Do you think your bank is giving you a raw deal on savings? Email email@example.com
One of those advocates is Anna Bowes, co-founder of the rate scrutineer Savings Champion. In an impassioned plea she calls for banks ‘to do the right thing’ and support savers.
Dennis Reed, a director of pensioner pressure group Silver Voices, accuses the banks of ‘making a mint out of savers for years’.
Meanwhile the former Pensions Minister Ros Altmann says that at the very least the banks should pass on the full 0.15 percentage point increase in the base rate to ‘long-suffering savers’. Absolutely.
Steve Webb, a Pensions Minister in David Cameron’s Coalition Government, says savers ‘have faced a hostile environment for most of the past decade and it’s time they were given a break’. Again, spot on.
Although it is early days, the omens (sadly) do not look good. The banks appear to be very much in parsimonious mood – Scrooge-like.
On Friday, The Mail on Sunday asked all of the country’s biggest banks – Barclays, HSBC, Lloyds, NatWest and Santander – when they would be pushing up savings rates. We also asked them by how much and when.
A shameful lack of interest… the banks’ response
‘Interest rates on our savings accounts are not directly linked to the Bank of England base rate so there is no immediate or automatic increase in interest rate. However, a review will be carried out on our accounts and if there are any changes to interest rates, we will notify customers directly.’
‘We are considering what impact the Bank of England’s announcement will have for borrowers and savers. We will announce details in due course.’
‘We are reviewing what this means for savings customers. Any changes will come into effect on February 1.’
‘We are reviewing our savings rates and will provide more information in due course.’
‘Any future changes to Santander’s range of variable rate banking and savings products will be communicated to customers.’

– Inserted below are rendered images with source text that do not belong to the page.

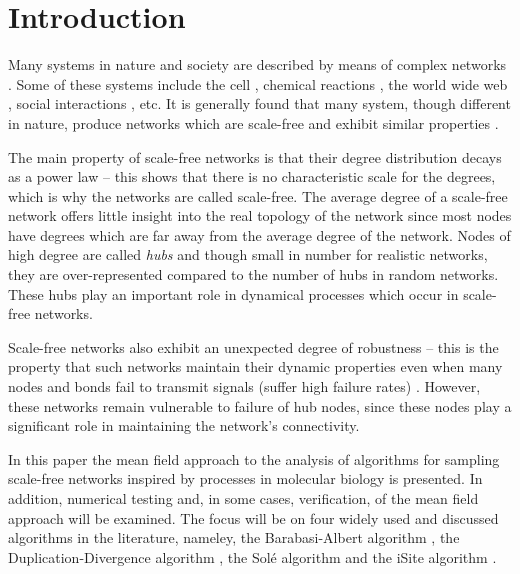 \documentclass[12pt]{iopart}
\begin{document}

\section{Introduction}

Many systems in nature and society are described by means of complex networks  
\cite{BLM06}. Some of these systems include the cell \cite{JTA00}, 
chemical reactions \cite{GA05}, the world wide web \cite{BAJ00}, 
social interactions \cite{BBP04}, etc.  It is generally found that many system,
though different in nature,  produce networks which are scale-free and
exhibit similar properties \cite{AB02,B09}. 

The main property of scale-free networks is that their degree distribution 
decays as a power law \cite{AB02,BA99} -- this shows that there is no
characteristic scale for the degrees, which is why the networks are called scale-free.
The average degree of a scale-free network offers little insight into the 
real topology of the network \cite{B09} since most nodes have degrees which are far 
away from the average degree of the network.  Nodes of high degree are
called \textit{hubs} and though small in number for realistic networks, they are
over-represented compared to the number of hubs in random networks.  These
hubs play an important role in dynamical processes which occur in scale-free networks.

Scale-free networks also exhibit an unexpected degree of robustness --  this is the
property that such networks maintain their dynamic properties even when many 
nodes and bonds fail to transmit signals (suffer high failure rates) \cite{BLM06}.
However, these networks remain vulnerable to failure of hub nodes, since these
nodes play a significant role in maintaining the network's connectivity.

In this paper the mean field approach to the analysis of algorithms for sampling
scale-free networks inspired by processes in molecular biology is presented.
In addition, numerical testing and, in some cases, verification, of the mean field
approach will be examined.  The focus will be on four widely used and discussed
algorithms in the literature, nameley, the Barabasi-Albert algorithm \cite{BA99,BAJ99}, 
the Duplication-Divergence algorithm \cite{TR04,VF02}, 
the Sol\'e algorithm \cite{SPSK02} and the iSite algorithm \cite{G11,GG15}. 
\end{document}
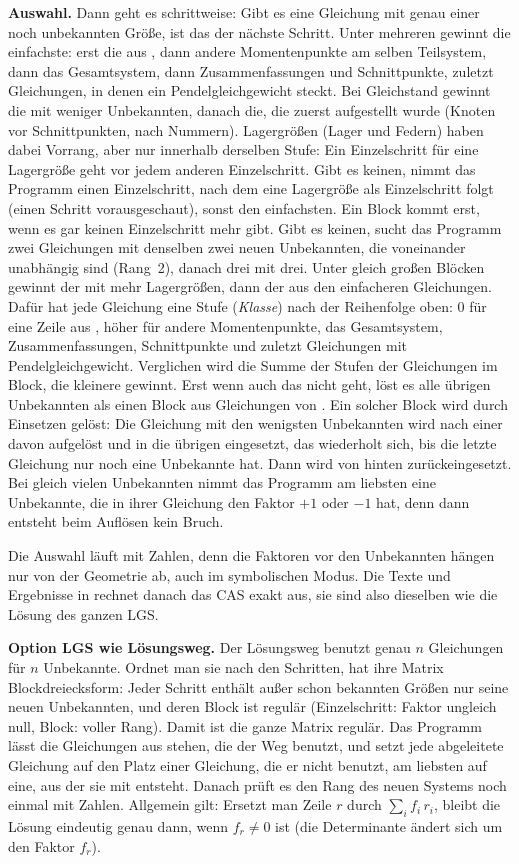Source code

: \textbf{Auswahl.} Dann geht es schrittweise: Gibt es eine Gleichung mit genau einer noch unbekannten
Größe, ist das der nächste Schritt. Unter mehreren gewinnt die einfachste: erst die aus ,
dann andere Momentenpunkte am selben Teilsystem, dann das Gesamtsystem, dann Zusammenfassungen und
Schnittpunkte, zuletzt Gleichungen, in denen ein Pendelgleichgewicht steckt. Bei Gleichstand gewinnt
die mit weniger Unbekannten, danach die, die zuerst aufgestellt wurde (Knoten vor Schnittpunkten,
nach Nummern). Lagergrößen (Lager und Federn) haben dabei Vorrang, aber nur innerhalb derselben
Stufe: Ein Einzelschritt für eine Lagergröße geht vor jedem anderen Einzelschritt. Gibt es keinen,
nimmt das Programm einen Einzelschritt, nach dem eine Lagergröße als Einzelschritt folgt (einen
Schritt vorausgeschaut), sonst den einfachsten. Ein Block kommt erst, wenn es gar keinen
Einzelschritt mehr gibt. Gibt es keinen, sucht das Programm zwei Gleichungen mit denselben zwei neuen
Unbekannten, die voneinander unabhängig sind (Rang~2), danach drei mit drei. Unter gleich großen
Blöcken gewinnt der mit mehr Lagergrößen, dann der aus den einfacheren Gleichungen. Dafür hat jede
Gleichung eine Stufe (\emph{Klasse}) nach der Reihenfolge oben: $0$ für eine Zeile aus ,
höher für andere Momentenpunkte, das Gesamtsystem, Zusammenfassungen, Schnittpunkte und zuletzt
Gleichungen mit Pendelgleichgewicht. Verglichen wird die Summe der Stufen der Gleichungen im Block,
die kleinere gewinnt. Erst wenn auch das nicht geht, löst es alle übrigen Unbekannten als einen
Block aus Gleichungen von . Ein solcher Block wird durch Einsetzen gelöst: Die Gleichung
mit den wenigsten Unbekannten wird nach einer davon aufgelöst und in die übrigen eingesetzt, das
wiederholt sich, bis die letzte Gleichung nur noch eine Unbekannte hat. Dann wird von hinten
zurückeingesetzt. Bei gleich vielen Unbekannten nimmt das Programm am liebsten eine Unbekannte, die
in ihrer Gleichung den Faktor $+1$ oder $-1$ hat, denn dann entsteht beim Auflösen kein Bruch.

Die Auswahl läuft mit Zahlen, denn die Faktoren vor den Unbekannten hängen nur von der Geometrie ab,
auch im symbolischen Modus. Die Texte und Ergebnisse in  rechnet danach das CAS
exakt aus, sie sind also dieselben wie die Lösung des ganzen LGS.

\textbf{Option LGS wie Lösungsweg.} Der Lösungsweg benutzt genau $n$ Gleichungen für $n$
Unbekannte. Ordnet man sie nach den Schritten, hat ihre Matrix Blockdreiecksform: Jeder Schritt
enthält außer schon bekannten Größen nur seine neuen Unbekannten, und deren Block ist regulär
(Einzelschritt: Faktor ungleich null, Block: voller Rang). Damit ist die ganze Matrix regulär. Das
Programm lässt die Gleichungen aus  stehen, die der Weg benutzt, und setzt jede
abgeleitete Gleichung auf den Platz einer Gleichung, die er nicht benutzt, am liebsten auf eine,
aus der sie mit entsteht. Danach prüft es den Rang des neuen Systems noch einmal mit Zahlen. Allgemein
gilt: Ersetzt man Zeile $r$ durch $\sum_i f_i\, r_i$, bleibt die Lösung eindeutig genau dann, wenn
$f_r \neq 0$ ist (die Determinante ändert sich um den Faktor $f_r$).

‘We keep our variable rate [savings] products under continual review.’
OUR FOUR DEMANDS
1. Give full 0.15 per cent boost to ALL savers
2. Backdate extra interest to December 16
3. Notify savers of changes in writing
4. Tell savers of any better deals on offer
Their individual responses are reported above, but they do not make for good reading if you’re a saver. Lloyds, owner of a number of major savings brands (Halifax, Birmingham Midshires and Bank of Scotland), says savers will have to wait until February before they feel any benefit of last week’s base rate rise.
Although it says mortgage rates on Lloyds and Halifax branded standard variable rate loans are rising by 0.15 percentage points from February, it is refusing to show its hand with regards to savings rates. Others say they are reviewing what to do – code for procrastination.
Savings Champion’s Bowes is not surprised. She has trawled through the savings data she has meticulously kept on all the providers – and the results suggest the banks will do everything possible not to give savers the rate rise they deserve.
For example, when the base rate rose in November 2017 from 0.25 to 0.5 per cent, Bowes says less than half of variable rate savings accounts saw any increase in interest rates.
The average rate paid on an easy access savings account rose by a pitiful 0.06 percentage points.
The way some savers have been treated is nothing short of outrageous.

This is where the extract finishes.